The rift wasn't complete however; in 1923 Kanoo was awarded the Companion of the Order of the Indian Empire (CIE), conferred by King George V, and in October 1925 Kanoo sailed to Sharjah on in support of Stuart Horner, secretary to the Political Resident, who was investigating charges of murder against the rebellious Sheikh Abdulrahman bin Muhammad Al Shamsi. Kanoo was, however, Horner noted, 'of very little actual assistance'.

== Decline ==
By 1930, the long decline of the pearl markets of the Persian Gulf had forced many pearl divers, captains, traders and other businessmen into penury. Kanoo applied for a loan of 20,000 Rupees from the Ruler of Bahrain, which was approved but then foundered on British opposition. Kanoo was forced to take a commercial loan at heavy rates of interest and sell off parts of his business. The loan was provided by his old rival, the Eastern Bank. The affair damaged both his business and his health, dragging on into the Second World War and miring the family in debt.

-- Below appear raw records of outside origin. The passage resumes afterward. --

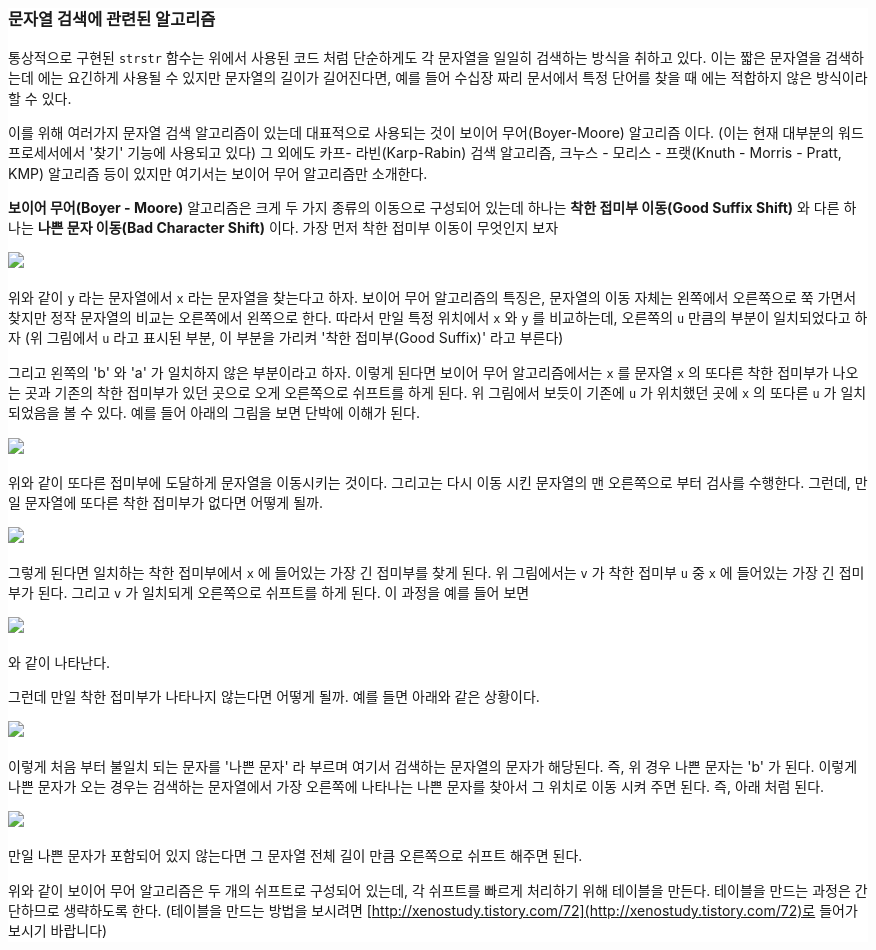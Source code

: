 


###  문자열 검색에 관련된 알고리즘


통상적으로 구현된 `strstr` 함수는 위에서 사용된 코드 처럼 단순하게도 각 문자열을 일일히 검색하는 방식을 취하고 있다. 이는 짧은 문자열을 검색하는데 에는 요긴하게 사용될 수 있지만 문자열의 길이가 길어진다면, 예를 들어 수십장 짜리 문서에서 특정 단어를 찾을 때 에는 적합하지 않은 방식이라 할 수 있다.

이를 위해 여러가지 문자열 검색 알고리즘이 있는데 대표적으로 사용되는 것이 보이어 무어(Boyer-Moore) 알고리즘 이다. (이는 현재 대부분의 워드 프로세서에서 '찾기' 기능에 사용되고 있다) 그 외에도 카프- 라빈(Karp-Rabin) 검색 알고리즘, 크누스 - 모리스 - 프랫(Knuth - Morris - Pratt, KMP) 알고리즘 등이 있지만 여기서는 보이어 무어 알고리즘만 소개한다.

**보이어 무어(Boyer - Moore)** 알고리즘은 크게 두 가지 종류의 이동으로 구성되어 있는데 하나는 **착한 접미부 이동(Good Suffix Shift)** 와 다른 하나는 **나쁜 문자 이동(Bad Character Shift)** 이다. 가장 먼저 착한 접미부 이동이 무엇인지 보자


![](http://img1.daumcdn.net/thumb/R1920x0/?fname=http%3A%2F%2Fcfile21.uf.tistory.com%2Fimage%2F1733B5304CF0C6110482E0)

위와 같이 `y` 라는 문자열에서 `x` 라는 문자열을 찾는다고 하자. 보이어 무어 알고리즘의 특징은, 문자열의 이동 자체는  왼쪽에서 오른쪽으로 쭉 가면서 찾지만 정작 문자열의 비교는 오른쪽에서 왼쪽으로 한다. 따라서 만일 특정 위치에서 `x` 와 `y` 를 비교하는데, 오른쪽의 `u` 만큼의 부분이 일치되었다고 하자 (위 그림에서 `u` 라고 표시된 부분, 이 부분을 가리켜 '착한 접미부(Good Suffix)' 라고 부른다) 

그리고 왼쪽의 'b' 와 'a' 가 일치하지 않은 부분이라고 하자. 이렇게 된다면 보이어 무어 알고리즘에서는 `x` 를 문자열 `x` 의 또다른 착한 접미부가 나오는 곳과 기존의 착한 접미부가 있던 곳으로 오게 오른쪽으로 쉬프트를 하게 된다. 위 그림에서 보듯이 기존에 `u` 가 위치했던 곳에 `x` 의 또다른 `u` 가 일치되었음을 볼 수 있다. 예를 들어 아래의 그림을 보면 단박에 이해가 된다.


![](http://img1.daumcdn.net/thumb/R1920x0/?fname=http%3A%2F%2Fcfile6.uf.tistory.com%2Fimage%2F142E0E034CF0CA1F31835B)


  위와 같이 또다른 접미부에 도달하게 문자열을 이동시키는 것이다. 그리고는 다시 이동 시킨 문자열의 맨 오른쪽으로 부터 검사를 수행한다. 그런데, 만일 문자열에 또다른 착한 접미부가 없다면 어떻게 될까.


![](http://img1.daumcdn.net/thumb/R1920x0/?fname=http%3A%2F%2Fcfile25.uf.tistory.com%2Fimage%2F206642334CF0CD0C22CED4)

그렇게 된다면 일치하는 착한 접미부에서 `x` 에 들어있는 가장 긴 접미부를 찾게 된다. 위 그림에서는 `v` 가 착한 접미부 `u` 중 `x` 에 들어있는 가장 긴 접미부가 된다. 그리고 `v` 가 일치되게 오른쪽으로 쉬프트를 하게 된다. 이 과정을 예를 들어 보면


![](http://img1.daumcdn.net/thumb/R1920x0/?fname=http%3A%2F%2Fcfile8.uf.tistory.com%2Fimage%2F164CEE334CF0CD0C5BB5A3)

와 같이 나타난다.

그런데 만일 착한 접미부가 나타나지 않는다면 어떻게 될까. 예를 들면 아래와 같은 상황이다.


![](http://img1.daumcdn.net/thumb/R1920x0/?fname=http%3A%2F%2Fcfile4.uf.tistory.com%2Fimage%2F1345DF044CF0CFB9517DC5)

이렇게 처음 부터 불일치 되는 문자를 '나쁜 문자' 라 부르며 여기서 검색하는 문자열의 문자가 해당된다. 즉, 위 경우 나쁜 문자는 'b' 가 된다. 이렇게 나쁜 문자가 오는 경우는 검색하는 문자열에서 가장 오른쪽에 나타나는 나쁜 문자를 찾아서 그 위치로 이동 시켜 주면 된다. 즉, 아래 처럼 된다.


![](http://img1.daumcdn.net/thumb/R1920x0/?fname=http%3A%2F%2Fcfile9.uf.tistory.com%2Fimage%2F1348DC054CF0D04946E324)

만일 나쁜 문자가 포함되어 있지 않는다면 그 문자열 전체 길이 만큼 오른쪽으로 쉬프트 해주면 된다.

위와 같이 보이어 무어 알고리즘은 두 개의 쉬프트로 구성되어 있는데, 각 쉬프트를 빠르게 처리하기 위해 테이블을 만든다. 테이블을 만드는 과정은 간단하므로 생략하도록 한다. (테이블을 만드는 방법을 보시려면 [http://xenostudy.tistory.com/72](http://xenostudy.tistory.com/72)로 들어가보시기 바랍니다)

Kanoo was childless himself, but adopted the two sons and daughter of his brother, Mohamed when he died of plague at the age of 25 in the outbreaks of disease that swept Bahrain and the Trucial Coast in 1903 and 1904. Jassim and Ali, the boys, would go on to become partners in the family business. The girl was named Mariam.

Although he had managed to repay most of his debts by the time of his death on 21 December 1945, Haji Yusuf bin Ahmed Kanoo died leaving his two adopted sons just 10,000 Rupees with which to rebuild the family's fortunes. However, he also left them with a considerable collection of lucrative businesses and agencies and they formed a successful partnership that was to evolve into a major conglomerate with operations in Bahrain, Saudi Arabia, the UAE and the UK.